6.  Origen of Alexandria, Homily on Luke, fragment 26,1, 41,1, 33, 2

This looks like it refers to three fragments rather than one.  The reference seems to be to CPG 1452, the Commentarii in Lucam which is fragmentary, and the CPG says that the material may be found in found in the PG 13:1901-1909, and PG 17:312-369, with modern Latin translation.

The CPG helpfully adds that “Fragment 26” is Eusebius, PG23:1341D-1344A.  PG 23 is Eusebius’ Commentary on the Psalms.  Here is the passage, in the commentary on Ps. 109, with the modern Latin parallel translation:

There is no mention of Origen in this.  Indeed whether this material is even by Eusebius may be questioned, for it is assembled out of catena fragments by a pre-modern editor.  Only the material on Ps.51-100 is certainly Eusebian.

Aliquo autem narrante novi, Hebraicam vocem hic Mariam meminisse: nam illud, “Mariam”, Mariae nomen significat; ita ut his nominatim Deipara commemoretur.

But I know in saying this, that we must keep in mind the Hebrew word “Mariam”: for that “Mariam,” signifies the name of Mary; so that the Mother of God should be remembered in this by name.

The last clause, referring to Theotokos, does seem a bit tacked on, subjectively.

The CPG tells us that Rauer in his GCS 49 edition of Origenes Werke IX (2nd ed., 1959), p.227-336, collected the fragments. Unfortunately I have no access to this.
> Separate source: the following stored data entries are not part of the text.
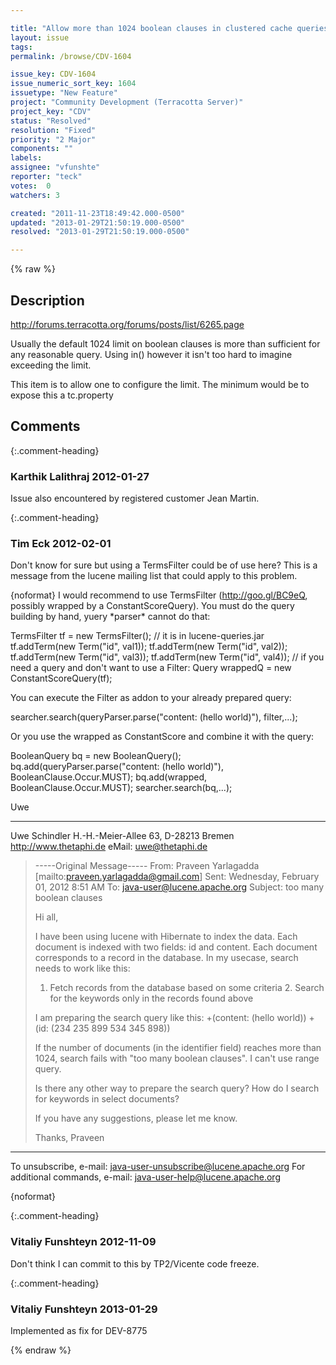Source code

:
 ```yaml
---

title: "Allow more than 1024 boolean clauses in clustered cache queries"
layout: issue
tags: 
permalink: /browse/CDV-1604

issue_key: CDV-1604
issue_numeric_sort_key: 1604
issuetype: "New Feature"
project: "Community Development (Terracotta Server)"
project_key: "CDV"
status: "Resolved"
resolution: "Fixed"
priority: "2 Major"
components: ""
labels: 
assignee: "vfunshte"
reporter: "teck"
votes:  0
watchers: 3

created: "2011-11-23T18:49:42.000-0500"
updated: "2013-01-29T21:50:19.000-0500"
resolved: "2013-01-29T21:50:19.000-0500"

---
```




{% raw %}



## Description

<div markdown="1" class="description">

http://forums.terracotta.org/forums/posts/list/6265.page

Usually the default 1024 limit on boolean clauses is more than sufficient for any reasonable query. Using in() however it isn't too hard to imagine exceeding the limit.

This item is to allow one to configure the limit. The minimum would be to expose this a tc.property




</div>

## Comments


{:.comment-heading}
### **Karthik Lalithraj** <span class="date">2012-01-27</span>

<div markdown="1" class="comment">

Issue also encountered by registered customer Jean Martin.

</div>


{:.comment-heading}
### **Tim Eck** <span class="date">2012-02-01</span>

<div markdown="1" class="comment">

Don't know for sure but using a TermsFilter could be of use here? This is a message from the lucene mailing list that could apply to this problem. 

\{noformat\}
I would recommend to use TermsFilter (http://goo.gl/BC9eQ, possibly wrapped
by a ConstantScoreQuery). You must do the query building by hand, yuery
\*parser\* cannot do that:

TermsFilter tf = new TermsFilter(); // it is in lucene-queries.jar
tf.addTerm(new Term("id", val1));
tf.addTerm(new Term("id", val2));
tf.addTerm(new Term("id", val3));
tf.addTerm(new Term("id", val4));
// if you need a query and don't want to use a Filter:
Query wrappedQ = new ConstantScoreQuery(tf);

You can execute the Filter as addon to your already prepared query:

searcher.search(queryParser.parse("content: (hello world)"), filter,...);

Or you use the wrapped as ConstantScore and combine it with the query:

BooleanQuery bq = new BooleanQuery();
bq.add(queryParser.parse("content: (hello world)"),
BooleanClause.Occur.MUST);
bq.add(wrapped, BooleanClause.Occur.MUST);
searcher.search(bq,...);

Uwe

-----
Uwe Schindler
H.-H.-Meier-Allee 63, D-28213 Bremen
http://www.thetaphi.de
eMail: uwe@thetaphi.de

> -----Original Message-----
> From: Praveen Yarlagadda [mailto:praveen.yarlagadda@gmail.com]
> Sent: Wednesday, February 01, 2012 8:51 AM
> To: java-user@lucene.apache.org
> Subject: too many boolean clauses
> 
> Hi all,
> 
> I have been using lucene with Hibernate to index the data. Each document
is
> indexed with two fields: id and content. Each document corresponds to a
record
> in the database. In my usecase, search needs to work like this:
> 
> 1. Fetch records from the database based on some criteria 2. Search for
the
> keywords only in the records found above
> 
> I am preparing the search query like this: +(content: (hello world)) +(id:
> (234 235 899 534 345 898))
> 
> If the number of documents (in the identifier field) reaches more than
1024,
> search fails with "too many boolean clauses". I can't use range query.
> 
> Is there any other way to prepare the search query? How do I search for
> keywords in select documents?
> 
> If you have any suggestions, please let me know.
> 
> Thanks,
> Praveen


---------------------------------------------------------------------
To unsubscribe, e-mail: java-user-unsubscribe@lucene.apache.org
For additional commands, e-mail: java-user-help@lucene.apache.org

\{noformat\}



</div>


{:.comment-heading}
### **Vitaliy Funshteyn** <span class="date">2012-11-09</span>

<div markdown="1" class="comment">

Don't think I can commit to this by TP2/Vicente code freeze.

</div>


{:.comment-heading}
### **Vitaliy Funshteyn** <span class="date">2013-01-29</span>

<div markdown="1" class="comment">

Implemented as fix for DEV-8775

</div>



{% endraw %}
But I did have access to the first edition (1930).  This was mainly concerned with the homilies – not the commentary – on Luke, preserved in an ancient Latin translation by St Jerome.  So I looked up “theotokos” in the list of words on p.320, and it gave me two references; to page 44. line 10 – which turned out to be the very same passage as  before, here assigned to Homily 6 (!); and p.50, line 9, where a chunk of Greek in homily 7 again does include the word.  In neither case does the passage appear in the parallel ancient translation by Jerome.  So it looks as if, for each homily, the editors have started by extracting Latin material from the manuscripts preserving Jerome’s translation, and then included whatever catena material parallelled it.  In both cases they have continued the catena extract beyond the end of the Latin version, because it may belong.

The edition is very hard to follow: what bit comes from what source?  I hope the second edition is better, but as I say, I don’t have access to it.

What do we make of this?  Well, very little.  This is the problem with catena fragments: they were extracted at a date not earlier than the 6th century, and adapted to fit into the “chains” of quotations.  The authorship of every one is doubtful, and it is often very unclear where the quote ends and another writer begins.  Also the catenas were edited at precisely the period when using the word “theotokos” was a mark of loyalty and failure to do so made a writer suspect.

To conclude, as far as I can see, there is no reliable evidence that Origen referred to Mary as the “Mother of God”.  The references offered are either non-existent, or based on texts composed from the 5th century onwards.

Update (21 Aug. 2023): Post title modified to link it to the other “Theotokos” posts.

Share
  1. [1]Eirini Artemi, “The Modulation of the Term THEOTOKOS from the Fathers of 2nd Century to Cyril of Alexandria”, International Journal of Social Science and Humanities Research 2 (2014), 27-30.  Online here.  The “journal” looks like a fake journal to me, but we are not using this as an authority, but a witness to the claims being made.”